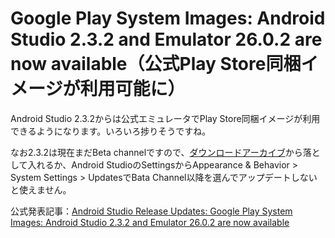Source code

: <!--
id: 8b8d5d5752787e591b73
url: https://qiita.com/tenmyo/items/8b8d5d5752787e591b73
created_at: 2017-05-10T23:11:57+09:00
updated_at: 2017-05-10T23:11:57+09:00
private: false
coediting: false
tags:
- AndroidStudio
- emulator
team: null
-->

# Google Play System Images: Android Studio 2.3.2 and Emulator 26.0.2 are now available（公式Play Store同梱イメージが利用可能に）


Android Studio 2.3.2からは公式エミュレータでPlay Store同梱イメージが利用できるようになります。いろいろ捗りそうですね。

なお2.3.2は現在まだBeta channelですので、[ダウンロードアーカイブ](https://developer.android.com/studio/archive.html)から落として入れるか、Android StudioのSettingsからAppearance & Behavior > System Settings > UpdatesでBata Channel以降を選んでアップデートしないと使えません。


公式発表記事：[Android Studio Release Updates: Google Play System Images: Android Studio 2.3.2 and Emulator 26.0.2 are now available](https://androidstudio.googleblog.com/2017/04/google-play-system-images-android.html)
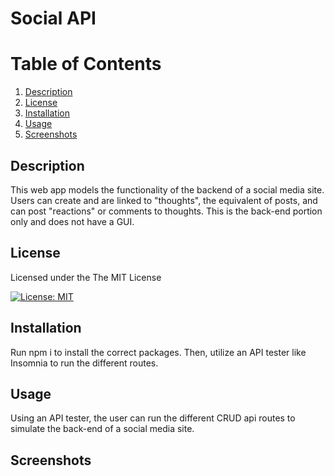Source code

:# Social API

# Table of Contents

1. [Description](#description)
2. [License](#license)
3. [Installation](#installation)
4. [Usage](#usage)
5. [Screenshots](#screenshots)

## Description
This web app models the functionality of the backend of a social media site. Users can create and are linked to "thoughts", the equivalent of posts, and can post "reactions" or comments to thoughts. This is the back-end portion only and does not have a GUI.

## License
Licensed under the The MIT License    
          
[![License: MIT](https://img.shields.io/badge/License-MIT-yellow.svg)](https://opensource.org/licenses/MIT)

## Installation
Run npm i to install the correct packages. Then, utilize an API tester like Insomnia to run the different routes. 

## Usage
Using an API tester, the user can run the different CRUD api routes to simulate the back-end of a social media site. 

## Screenshots
<!-- ![Screenshot 1](assets/tech1.png) -->



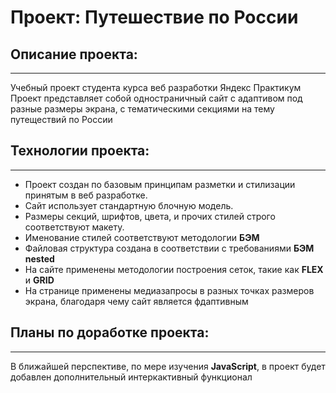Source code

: # Проект: Путешествие по России

## 

## Описание проекта:
-------------------
Учебный проект студента курса веб разработки Яндекс Практикум  
Проект представляет собой одностраничный сайт с адаптивом под разные размеры экрана, 
с тематическими секциями на тему путеществий по России
## Технологии проекта: 
----------------------
* Проект создан по базовым принципам разметки и стилизации принятым в веб разработке.  
* Сайт использует стандартную блочную модель.  
* Размеры секций, шрифтов, цвета, и прочих стилей строго соответствуют макету.  
* Именование стилей соответствуют методологии __БЭМ__  
* Файловая структура создана в соответствии с требованиями **БЭМ nested**  
* На сайте применены методологии построения сеток, такие как **FLEX** и **GRID** 
* На странице применены медиазапросы в разных точках размеров экрана, благодаря чему сайт является фдаптивным 


## Планы по доработке проекта:  
----------------------
В ближайшей перспективе, по мере изучения **JavaScript**, в проект будет добавлен дополнительный интеркактивный функционал
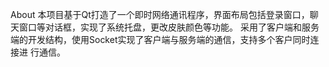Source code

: About
本项目基于Qt打造了一个即时网络通讯程序，界面布局包括登录窗口，聊天窗口等对话框，实现了系统托盘，更改皮肤颜色等功能。
采用了客户端和服务端的开发结构，使用Socket实现了客户端与服务端的通信，支持多个客户同时连接进 行通信。
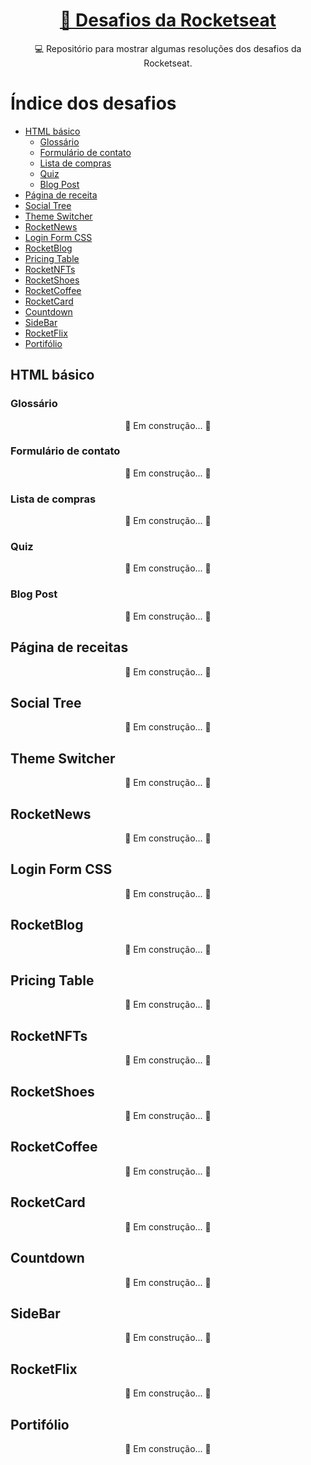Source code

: <h1 align="center">
    <a href="https://app.rocketseat.com.br/discover/challenges"> 🚀 Desafios da Rocketseat </a>
</h1>
<p align="center"> 💻 Repositório para mostrar algumas resoluções dos desafios da Rocketseat. </p>

Índice dos desafios
===================
<!--ts-->
   * [HTML básico](#html-básico)
      * [Glossário](#glossário)
      * [Formulário de contato](#formulário-de-contato)
      * [Lista de compras](#lista-de-compras)
      * [Quiz](#quiz)
      * [Blog Post](#blog-post)
   * [Página de receita](#)
   * [Social Tree](#social-tree)
   * [Theme Switcher](#)
   * [RocketNews](#)
   * [Login Form CSS](#)
   * [RocketBlog](#)
   * [Pricing Table](#)
   * [RocketNFTs](#)
   * [RocketShoes](#)
   * [RocketCoffee](#)
   * [RocketCard](#)
   * [Countdown](#)
   * [SideBar](#)
   * [RocketFlix](#)
   * [Portifólio](#)
<!--te-->

## HTML básico

### Glossário
<p align="center">	🚧  Em construção...  🚧 </p>

### Formulário de contato
<p align="center">	🚧  Em construção...  🚧 </p>

### Lista de compras
<p align="center">	🚧  Em construção...  🚧 </p>

### Quiz
<p align="center">	🚧  Em construção...  🚧 </p>

### Blog Post
<p align="center">	🚧  Em construção...  🚧 </p>

## Página de receitas
<p align="center">	🚧  Em construção...  🚧 </p>

## Social Tree
<p align="center">	🚧  Em construção...  🚧 </p>

## Theme Switcher 
<p align="center">	🚧  Em construção...  🚧 </p>

## RocketNews
<p align="center">	🚧  Em construção...  🚧 </p>

## Login Form CSS
<p align="center">	🚧  Em construção...  🚧 </p>

## RocketBlog
<p align="center">	🚧  Em construção...  🚧 </p>

## Pricing Table
<p align="center">	🚧  Em construção...  🚧 </p>

## RocketNFTs
<p align="center">	🚧  Em construção...  🚧 </p>

## RocketShoes
<p align="center">	🚧  Em construção...  🚧 </p>

## RocketCoffee
<p align="center">	🚧  Em construção...  🚧 </p>

## RocketCard
<p align="center">	🚧  Em construção...  🚧 </p>

## Countdown
<p align="center">	🚧  Em construção...  🚧 </p>

## SideBar
<p align="center">	🚧  Em construção...  🚧 </p>

## RocketFlix
<p align="center">	🚧  Em construção...  🚧 </p>

## Portifólio
<p align="center">	🚧  Em construção...  🚧 </p>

Task objective —
List the lines of the records where "compras" occurs.

Response box —
      * [Lista de compras](#lista-de-compras)
### Lista de compras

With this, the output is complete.